The village stood on a mountain top in the western zone of the Hebron Mountains, overlooking a coastal expanse in the west and facing a broad mountain range in the east. Bayt Nattif was 1 km north of the Bayt Jibrin-Bethlehem highway and was linked by secondary roads to several of the area's other villages. The site has been identified with Tappuach in the Old Testament (Joshua 15:34). The modern name, however, was a rendering of Beyt Letepha, the site's name under the Romans. In 1596, Bayt Nattif was a village in the nahiya of Jerusalem (liwa' of Jerusalem), with a population of 572. It paid taxes on a number of crops, including wheat, barley, olives, and fruit, as well as on other types of produce, such as goats and beehives. In the late nineteenth century, Bayt Nattif stood high on a flat-topped ridge between two broad valleys. The village was surrounded by olive groves and the valleys below were planted in corn.
The village layout was star-shaped, with discrete quarters and wide streets. The residents of Bayt Nattif were Muslim, and the village had a mosque and a number of shrines, the most prominent among them the one dedicated to a Shaykh Ibrahim. It also had an elementary school. Shops were spread throughout all of the quarters. The residents obtained drinking water from three wells located on the village peripheries. They depended for their livelihood chiefly on rainfed agriculture and animal husbandry. They cultivated grain, vegetables, and fruits, such as grapes and olives. In 1944 a total of 20,149 dunums was allocated to cereals; 688 dunums were irrigated or used for orchards. The village was an archaeological site that contained caves, cisterns, mosaic floors, columns, and the vestiges of a Roman road. In 1934 Dimitri Baramki of the Mandate Department of Antiquities directed the excavation of two cisterns in the village of Bayt Nattif which produced mostly ceramic materials dating from between the first and third centuries A.D. Moreover, about a dozen khirbas were found in the vicinity of Bayt Nattif.

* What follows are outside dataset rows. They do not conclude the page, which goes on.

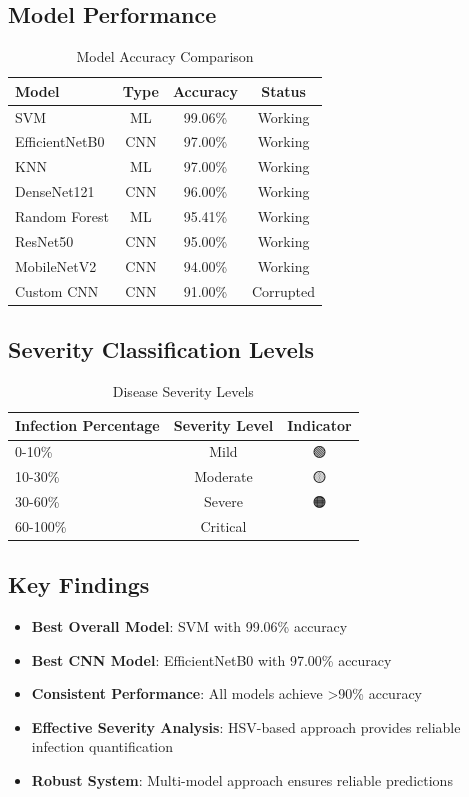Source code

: \documentclass[11pt,a4paper]{article}
\begin{document}
\subsection{Model Performance}
\begin{table}[h]
\centering
\caption{Model Accuracy Comparison}
\begin{tabular}{lccc}
\toprule
\textbf{Model} & \textbf{Type} & \textbf{Accuracy} & \textbf{Status} \\
\midrule
SVM & ML & 99.06\% & Working \\
EfficientNetB0 & CNN & 97.00\% & Working \\
KNN & ML & 97.00\% & Working \\
DenseNet121 & CNN & 96.00\% & Working \\
Random Forest & ML & 95.41\% & Working \\
ResNet50 & CNN & 95.00\% & Working \\
MobileNetV2 & CNN & 94.00\% & Working \\
Custom CNN & CNN & 91.00\% & Corrupted \\
\bottomrule
\end{tabular}
\end{table}

\subsection{Severity Classification Levels}
\begin{table}[h]
\centering
\caption{Disease Severity Levels}
\begin{tabular}{lcc}
\toprule
\textbf{Infection Percentage} & \textbf{Severity Level} & \textbf{Indicator} \\
\midrule
0-10\% & Mild & 🟢 \\
10-30\% & Moderate & 🟡 \\
30-60\% & Severe & 🟠 \\
60-100\% & Critical & 🔴 \\
\bottomrule
\end{tabular}
\end{table}

\subsection{Key Findings}
\begin{itemize}
    \item \textbf{Best Overall Model}: SVM with 99.06\% accuracy
    \item \textbf{Best CNN Model}: EfficientNetB0 with 97.00\% accuracy
    \item \textbf{Consistent Performance}: All models achieve >90\% accuracy
    \item \textbf{Effective Severity Analysis}: HSV-based approach provides reliable infection quantification
    \item \textbf{Robust System}: Multi-model approach ensures reliable predictions
\end{itemize}
\end{document}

Bayt Nattif was captured during Operation Ha-Har by the Fourth Battalion of the Har'el Brigade. But some discrepancies exist in the Israeli accounts of the occupation of the village. While a Palmach report states that the 'inhabitants fled for their lives' as Israeli forces advanced, the Haganah version states that Bayt Nattif was occupied 'after some light resistance.' The latter gives the date of the occupation as 22 October 1948, while the former puts the attack on the previous day. According to the History of the War of Independence, 'in Bayt Nattif, the inhabitants' bundles were found, indicating that they apparently wanted to leave the village previously, but that they did not have enough time to take along their belongings.'
The village was strategically located, and with its occupation, Israeli forces succeeded in blocking the Bethlehem-Ajjur-Bayt Jibrin road, 'the transportation artery which was important for Egyptian troops in this sector.' Israeli raids continued in the area of Bayt Nattif in the months between its capture and the signing of the Armistice Agreement in April 1949. Israeli historian Benny Morris states that the aim was to drive out refugees from nearby villages who were encamped in the area south of Bayt Nattif.
Bayt Nattif is identified by the History of the Haganah as 'the village of the murderers of the 35,' a reference to a PaImach column of thirty-five soldiers that was wiped out when it was sent in January 1948 to participate in a battle around a number of settlements in the area. But reports in the New York Times from that period indicate that the Palmach unit, part of a shock force sent to participate in the battle of Kfar Etziyon, apparently made a wrong turn and was ambushed at nearby Surif. However, the Arab version was that the Zionist force deliberately attacked Surif, holding it for more than an hour before being driven out. As a result of the clash at Surif, Haganah forces encircled the three nearby villages of Bayt Nattif, Dayr Aban, and Zakariyya in a 'punitive' attack which lasted over twenty-four hours. No casualty figures are given in the account of the siege filed by the New York Times correspondent.
Four settlements were established on village land: Netiv haLamed-He, built in 1949, and Avi'ezer, Roglit, and Newe Mikha'el, all built in 1958.
Piles of rubble that have been cleared by bulldozers are scattered over a wide area. Six steel beams stand in the midst of the debris at the site's center. In the rubble one can also see the remnants of arched house entrances. There are two large, open graves on the northeast side the bones in the graves are visible. An area east of the site is thinly covered by cactuses and carob and olive trees.